Respectfully submitted by order of the Court.
A. B. MAGRUDER
Washington, D.C., April 8, 1861
It appears from the testimony taken in Captain Armstrong's case, that William Conway, an aged seaman doing duty as quartermaster, in the Warrington navy yard, at the time of its surrender, when ordered by Lieut. F. B. Renshaw to haul down the National Flag, promptly and indignantly refused to obey the order.
The love and reverence thus impulsively exhibited for his country's flag, in the hour of its peril, is not the less worthy of being called noble and chivalric because displayed by one in a humble station. It is the more deserving of commemoration; for subordinates in the service are not usually expected to set examples of patriotism and fidelity in their trusts, but to follow them.

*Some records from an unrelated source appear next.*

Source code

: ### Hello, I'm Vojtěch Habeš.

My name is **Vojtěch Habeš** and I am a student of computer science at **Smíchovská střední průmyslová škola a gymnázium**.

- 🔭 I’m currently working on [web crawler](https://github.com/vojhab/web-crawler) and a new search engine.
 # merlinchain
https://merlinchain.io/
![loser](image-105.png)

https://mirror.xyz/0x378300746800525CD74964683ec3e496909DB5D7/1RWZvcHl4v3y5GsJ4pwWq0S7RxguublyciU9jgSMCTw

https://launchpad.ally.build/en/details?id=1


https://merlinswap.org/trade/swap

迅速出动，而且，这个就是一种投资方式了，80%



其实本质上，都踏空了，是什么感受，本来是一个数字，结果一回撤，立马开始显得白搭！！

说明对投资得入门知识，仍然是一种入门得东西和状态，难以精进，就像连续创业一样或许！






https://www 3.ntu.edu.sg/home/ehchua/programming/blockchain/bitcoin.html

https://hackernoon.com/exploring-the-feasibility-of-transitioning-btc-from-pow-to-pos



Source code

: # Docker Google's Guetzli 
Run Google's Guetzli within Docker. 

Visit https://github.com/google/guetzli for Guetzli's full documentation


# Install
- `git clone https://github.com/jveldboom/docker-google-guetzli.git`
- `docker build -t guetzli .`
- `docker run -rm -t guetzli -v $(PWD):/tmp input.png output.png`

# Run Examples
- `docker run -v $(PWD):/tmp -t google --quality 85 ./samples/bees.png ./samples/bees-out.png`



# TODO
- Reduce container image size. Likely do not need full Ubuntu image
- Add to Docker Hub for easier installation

The Department deems it no more than strict justice to William Conway that this testimonial from the Court, in his behalf, should be made known throughout the service. It therefore directs that this General Order be publicly read as early as practicable after its receipt by the commanders of all naval stations, and all vessels of the navy in commission, in the presence of the offices and men under their command.